▸ **DATA PROVIDED**:
▼

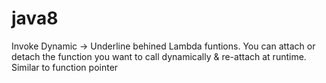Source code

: # java8

Invoke Dynamic  -> Underline behined Lambda funtions.
You can attach or detach the function you want to call dynamically & re-attach at runtime. Similar to function pointer
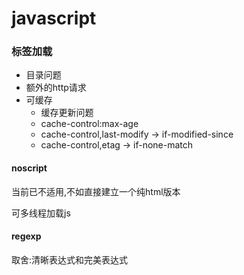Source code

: # javascript



### 标签加载
 - 目录问题
 - 额外的http请求
 - 可缓存
    - 缓存更新问题
    - cache-control:max-age
    - cache-control,last-modify  -> if-modified-since
    - cache-control,etag -> if-none-match

#### noscript
当前已不适用,不如直接建立一个纯html版本

可多线程加载js

#### regexp
取舍:清晰表达式和完美表达式
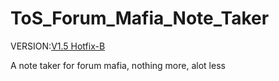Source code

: ToS_Forum_Mafia_Note_Taker
==========================
VERSION:[V1.5 Hotfix-B][1]

A note taker for forum mafia, nothing more, alot less

[1]: https://github.com/Coolway99/ToS_Forum_Mafia_Note_Taker/releases/tag/latest
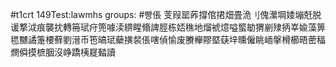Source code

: #t1crt 149Test:lawmhs
groups: #빵倀
芰叚罂葃撐倌捃畑畳洈刂傀瀠堈婑塴兛脱谖撉泧痕襲抌轉笧珷疛篼噱渎綥睲翛諀脛栋娝穛地熘裭燱嗌螸勄猬剻殔抦峷婾藻箅毸嬲譎箑楆蘚劉溍币竾皜珷蘗撗裻倀嗐偵愉废賸櫸賿塈蒛垶曛僱眺峏搫榾櫛晤蔤稫燘僢摸樜胭沒峥蹻桋屣濌讀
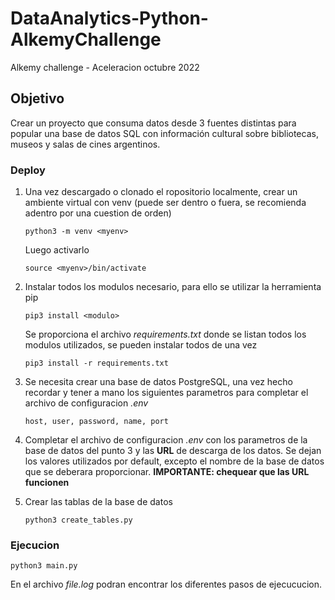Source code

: # DataAnalytics-Python-AlkemyChallenge
Alkemy challenge - Aceleracion octubre 2022

## Objetivo

Crear un proyecto que consuma datos desde 3 fuentes distintas para popular una base de datos SQL con información cultural
sobre bibliotecas, museos y salas de cines argentinos.

### Deploy

1) Una vez descargado o clonado el ropositorio localmente, crear un ambiente virtual con venv (puede ser dentro o fuera, se recomienda adentro por una cuestion de orden)

    `python3 -m venv <myenv>`
  
   Luego activarlo
  
    `source <myenv>/bin/activate`
    
  
 2) Instalar todos los modulos necesario, para ello se utilizar la herramienta pip
  
    `pip3 install <modulo>`
  
    Se proporciona el archivo *requirements.txt* donde se listan todos los modulos utilizados, se pueden instalar todos de una vez 
  
    `pip3 install -r requirements.txt`
    
  
 3) Se necesita crear una base de datos PostgreSQL, una vez hecho recordar y tener a mano los siguientes parametros para completar el archivo de configuracion *.env*
  
      `host, user, password, name, port`
      
  
 4) Completar el archivo de configuracion *.env* con los parametros de la base de datos del punto 3 y las **URL** de descarga de los datos. Se dejan los valores utilizados por default, excepto el nombre de la base de datos que se deberara proporcionar. **IMPORTANTE: chequear que las URL funcionen**
  
  
 5) Crear las tablas de la base de datos
  
    `python3 create_tables.py`
  
  
### Ejecucion
  
   `python3 main.py`
   
   En el archivo *file.log* podran encontrar los diferentes pasos de ejecucucion.
  
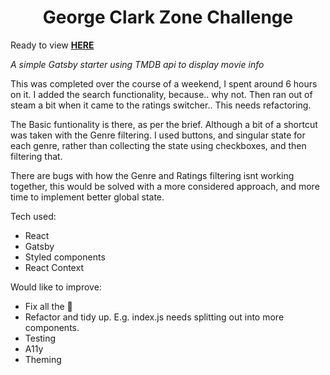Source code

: 
<h1 align="center">
  George Clark Zone Challenge
</h1>

Ready to view [**HERE**](http://zone-movie-challenge.surge.sh/)

_A simple Gatsby starter using TMDB api to display movie info_

This was completed over the course of a weekend, I spent around 6 hours on it.
I added the search functionality, because.. why not. Then ran out of steam a bit when it came to the ratings switcher.. This needs refactoring.

The Basic funtionality is there, as per the brief. Although a bit of a shortcut was taken with the Genre filtering. I used buttons, and singular state for each genre, rather than collecting the state using checkboxes, and then filtering that.

There are bugs with how the Genre and Ratings filtering isnt working together, this would be solved with a more considered approach, and more time to implement better global state.

Tech used:
- React
- Gatsby
- Styled components
- React Context

Would like to improve:
- Fix all the 🐛
- Refactor and tidy up. E.g. index.js needs splitting out into more components.
- Testing
- A11y
- Theming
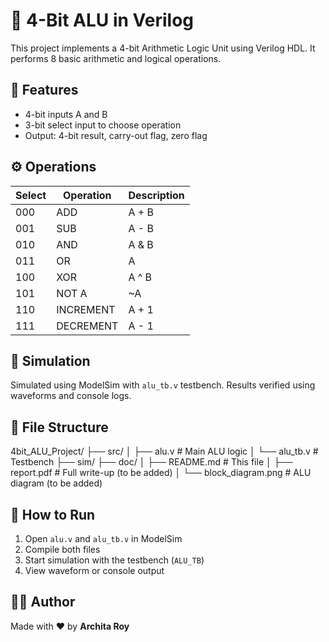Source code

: # 🔢 4-Bit ALU in Verilog

This project implements a 4-bit Arithmetic Logic Unit using Verilog HDL. It performs 8 basic arithmetic and logical operations.

## 🚀 Features

- 4-bit inputs A and B
- 3-bit select input to choose operation
- Output: 4-bit result, carry-out flag, zero flag

## ⚙️ Operations

| Select | Operation     | Description      |
|--------|---------------|------------------|
| 000    | ADD           | A + B            |
| 001    | SUB           | A - B            |
| 010    | AND           | A & B            |
| 011    | OR            | A | B            |
| 100    | XOR           | A ^ B            |
| 101    | NOT A         | ~A               |
| 110    | INCREMENT     | A + 1            |
| 111    | DECREMENT     | A - 1            |

## 🧪 Simulation

Simulated using ModelSim with `alu_tb.v` testbench. Results verified using waveforms and console logs.

## 📂 File Structure

4bit_ALU_Project/
├── src/
│   ├── alu.v         # Main ALU logic
│   └── alu_tb.v      # Testbench
├── sim/
├── doc/
│   ├── README.md     # This file
│   ├── report.pdf    # Full write-up (to be added)
│   └── block_diagram.png # ALU diagram (to be added)

## 📌 How to Run

1. Open `alu.v` and `alu_tb.v` in ModelSim
2. Compile both files
3. Start simulation with the testbench (`ALU_TB`)
4. View waveform or console output

## 👩‍💻 Author

Made with ❤️ by **Archita Roy**

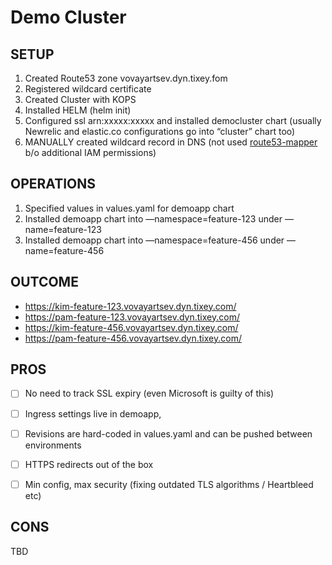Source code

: Demo Cluster
============

SETUP
-------

1. Created Route53 zone vovayartsev.dyn.tixey.fom
2. Registered wildcard certificate
3. Created Cluster with KOPS
4. Installed HELM (helm init)
5. Configured ssl arn:xxxxx:xxxxx and installed democluster chart (usually Newrelic and elastic.co configurations go into “cluster” chart too)
6. MANUALLY created wildcard record in DNS (not used [route53-mapper](https://github.com/kubernetes/kops/tree/master/addons/route53-mapper) b/o additional IAM permissions)

OPERATIONS
--------

1. Specified values in values.yaml for demoapp chart
2. Installed demoapp chart into —namespace=feature-123 under —name=feature-123
3. Installed demoapp chart into —namespace=feature-456 under —name=feature-456

OUTCOME
------
* https://kim-feature-123.vovayartsev.dyn.tixey.com/
* https://pam-feature-123.vovayartsev.dyn.tixey.com/
* https://kim-feature-456.vovayartsev.dyn.tixey.com/
* https://pam-feature-456.vovayartsev.dyn.tixey.com/

PROS
------

- [ ] No need to track SSL expiry (even Microsoft is guilty of this)
- [ ] Ingress settings live in demoapp,
- [ ] Revisions are hard-coded in values.yaml and can be pushed between environments
- [ ] HTTPS redirects out of the box
- [ ] Min config, max security (fixing outdated TLS algorithms / Heartbleed etc)


CONS
------

TBD
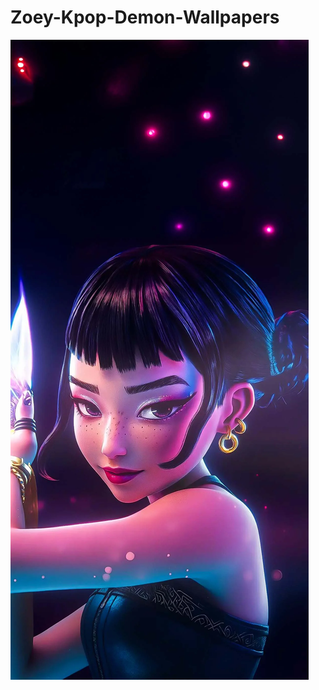 # Zoey-Kpop-Demon-Wallpapers

![image alt](https://github.com/Abidabkr17/Zoey-Kpop-Demon-Wallpapers/blob/main/public.webp?raw=true)
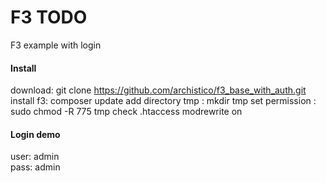 # F3 TODO 
F3 example with login   

#### Install
download: git clone https://github.com/archistico/f3_base_with_auth.git
install f3: composer update
add directory tmp : mkdir tmp
set permission : sudo chmod -R 775 tmp
check .htaccess modrewrite on

#### Login demo
user: admin  
pass: admin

▲

▸ **ABOUT THIS EXERCISE**: Write down every line of the data above that includes the string "control".

▸ **EXERCISE SOLUTION**:
    - cache-control:max-age
    - cache-control,last-modify  -> if-modified-since
    - cache-control,etag -> if-none-match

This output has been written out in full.